Terrorism: Why Human Rights Suffer During Military Operation–Gen Irabor

General Lucky Irabor, Chief of Defence Staff, has explained why Nigerians are vulnerable to attacks during ongoing conflict between the armed forces and terrorist groups.

The military chief admitted on Tuesday that the people who have died during the conflict were unfortunately found at communities held hostage by BokoHaram and Islamic State’s West Africa Province(ISWAP).

He made the disclosure at the colloquium on mainstreaming Human Rights in Counter Insurgency Operations in Nigeria organized by National Human Rights Commission in collaboration with Centre for Democracy and Development, which held at the Reiz Continental Hotel, CBD Abuja.

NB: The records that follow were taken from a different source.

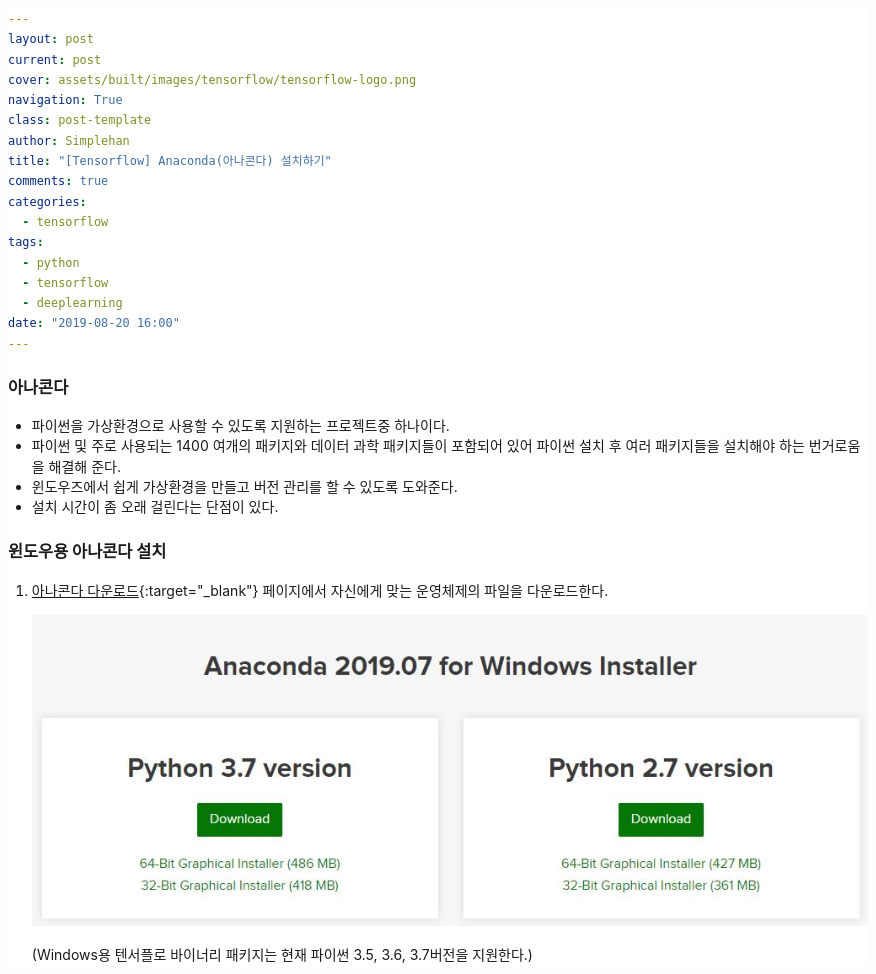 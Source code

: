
 ```yaml
---
layout: post
current: post
cover: assets/built/images/tensorflow/tensorflow-logo.png
navigation: True
class: post-template
author: Simplehan
title: "[Tensorflow] Anaconda(아나콘다) 설치하기"
comments: true
categories:
  - tensorflow
tags:
  - python
  - tensorflow
  - deeplearning
date: "2019-08-20 16:00"
---
```


### 아나콘다

- 파이썬을 가상환경으로 사용할 수 있도록 지원하는 프로젝트중 하나이다.
- 파이썬 및 주로 사용되는 1400 여개의 패키지와 데이터 과학 패키지들이 포함되어 있어 파이썬 설치 후 여러 패키지들을 설치해야 하는 번거로움을 해결해 준다.
- 윈도우즈에서 쉽게 가상환경을 만들고 버전 관리를 할 수 있도록 도와준다.
- 설치 시간이 좀 오래 걸린다는 단점이 있다.

### 윈도우용 아나콘다 설치 

1. [아나콘다 다운로드](https://www.anaconda.com/download/){:target="_blank"} 페이지에서 자신에게 맞는 운영체제의 파일을 다운로드한다.

   ![img](\assets\built\images\install_anaconda\install_anaconda_1.jpg)

   (Windows용 텐서플로 바이너리 패키지는 현재 파이썬 3.5, 3.6, 3.7버전을 지원한다.)
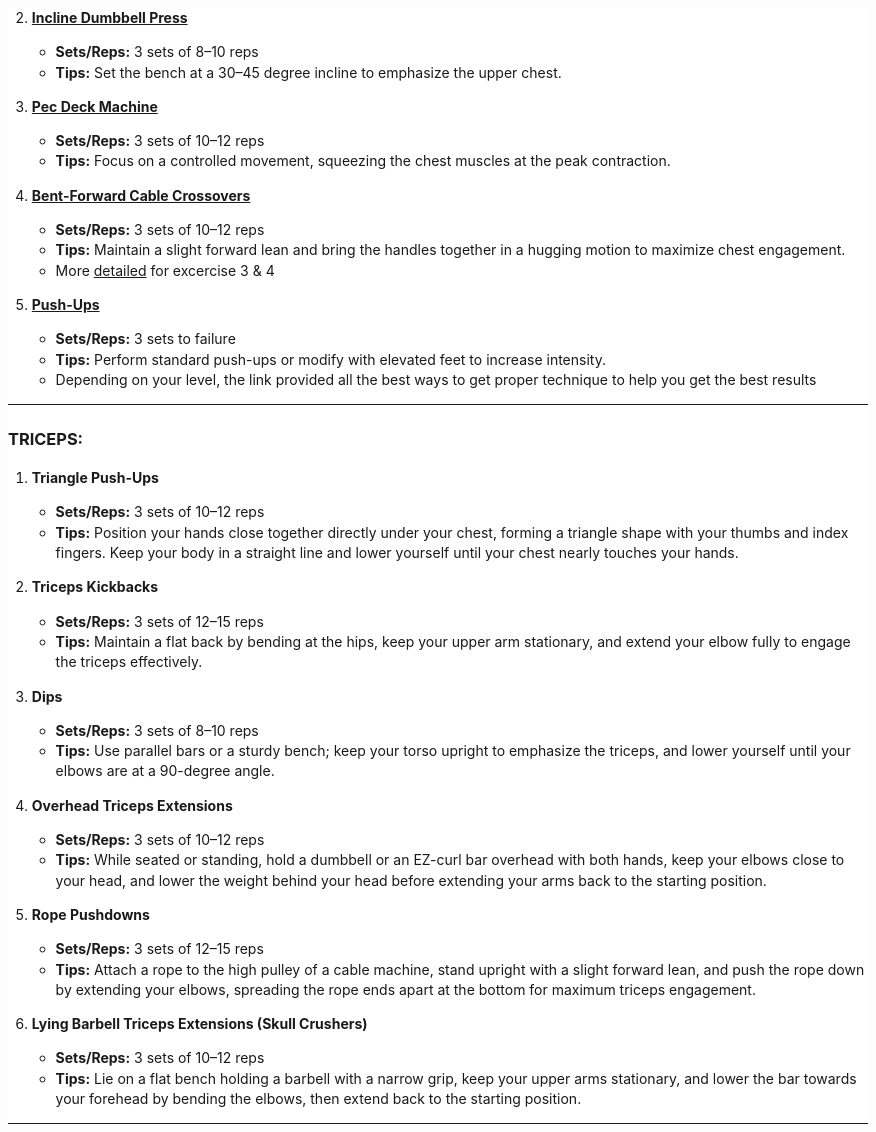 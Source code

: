 2. [**Incline Dumbbell Press**](https://youtu.be/FnMg43TQNa8?si=90tW_U3N3sqnNKax)
   - **Sets/Reps:** 3 sets of 8–10 reps  
   - **Tips:** Set the bench at a 30–45 degree incline to emphasize the upper chest.

3. [**Pec Deck Machine**](https://youtu.be/g3T7LsEeDWQ?si=YFQoPhWHHEb9wphl)  
   - **Sets/Reps:** 3 sets of 10–12 reps  
   - **Tips:** Focus on a controlled movement, squeezing the chest muscles at the peak contraction.

4. **[Bent-Forward Cable Crossovers](https://youtu.be/Rv3oLDGklYs?si=zxB-HGdnGsuCkNZr)**  
   - **Sets/Reps:** 3 sets of 10–12 reps  
   - **Tips:** Maintain a slight forward lean and bring the handles together in a hugging motion to maximize chest engagement.
   - More [detailed](https://youtu.be/qg3B1Uu6dto?si=BmIXlpgL4sgvoAXQ) for excercise 3 & 4

5. **[Push-Ups](https://www.hybridcalisthenics.com/pushups)**  
   - **Sets/Reps:** 3 sets to failure  
   - **Tips:** Perform standard push-ups or modify with elevated feet to increase intensity.
   - Depending on your level, the link provided all the best ways to get proper technique to help you get the best results

---

### **TRICEPS:**
1. **Triangle Push-Ups**  
   - **Sets/Reps:** 3 sets of 10–12 reps  
   - **Tips:** Position your hands close together directly under your chest, forming a triangle shape with your thumbs and index fingers. Keep your body in a straight line and lower yourself until your chest nearly touches your hands.

2. **Triceps Kickbacks**  
   - **Sets/Reps:** 3 sets of 12–15 reps  
   - **Tips:** Maintain a flat back by bending at the hips, keep your upper arm stationary, and extend your elbow fully to engage the triceps effectively.

3. **Dips**  
   - **Sets/Reps:** 3 sets of 8–10 reps  
   - **Tips:** Use parallel bars or a sturdy bench; keep your torso upright to emphasize the triceps, and lower yourself until your elbows are at a 90-degree angle.

4. **Overhead Triceps Extensions**  
   - **Sets/Reps:** 3 sets of 10–12 reps  
   - **Tips:** While seated or standing, hold a dumbbell or an EZ-curl bar overhead with both hands, keep your elbows close to your head, and lower the weight behind your head before extending your arms back to the starting position.

5. **Rope Pushdowns**  
   - **Sets/Reps:** 3 sets of 12–15 reps  
   - **Tips:** Attach a rope to the high pulley of a cable machine, stand upright with a slight forward lean, and push the rope down by extending your elbows, spreading the rope ends apart at the bottom for maximum triceps engagement.

6. **Lying Barbell Triceps Extensions (Skull Crushers)**  
   - **Sets/Reps:** 3 sets of 10–12 reps  
   - **Tips:** Lie on a flat bench holding a barbell with a narrow grip, keep your upper arms stationary, and lower the bar towards your forehead by bending the elbows, then extend back to the starting position.

---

The commission announced at the event that over 350,000 people have been killed by terrorists since 2010.

Irabor, who was represented by Rear Admiral A. O. Adebanjo, further explained that one issue with counter insurgency operations is that terrorists’ area of operation is not definite or well defined.

He said, “Unlike conventional state versus state warfare where theaters of operations or battlefields are well defined, counter insurgency operations do not have clearly defined theater of operations.

“Infact, the communities where the terrorists secure as their enclave often turnout to be theaters of armed struggles between Government forces and the insurgents. This makes the people in such communities highly vulnerable to the actions of both the insurgents and government forces.

“Indeed, the right to life and liberty, freedom from torture, freedom of opinion and expression, as well as right to work and education among other rights of the people in such communities could be easily violated whether intended or unintended.”

Adebanjo added that even though the armed forces of Nigeria had been accused of human rights abuses and violation of international human rights law as a result of its counter insurgency operations, the military has improved thereby reducing such allegations “drastically in recent times.”

“I submit that a key responsibilities of the armed forces of Nigeria is to create secured, enabling environment for human and general development to thrive in Nigeria and other countries we are deployed,” he said.

On his part, Executive Secretary, NHRC, Tony Ojukwu SAN promised to work with the Nigerian armed forces to integrate human rights into its counter-insurgency operations as well as strengthen its existing complaints and accountability mechanisms.

He said: “Since 2010, Nigeria has faced the challenges of BokoHaram insurgency in the North-East. This has led to loss of over 350,000 lives and displacement of more than 2 million people across the region to other parts of Nigeria and neighbouring countries. The BokoHaram insurgency has become one of the gravest violations of human rights in the history of Nigeria. The insurgency has also set Nigeria on the part of multiple security crises from the North central to the Northwest and the Southeast.

“The Commission acknowledges the existing rules of engagement, the code of conduct and other efforts of the military in developing framework for the protection of human rights.”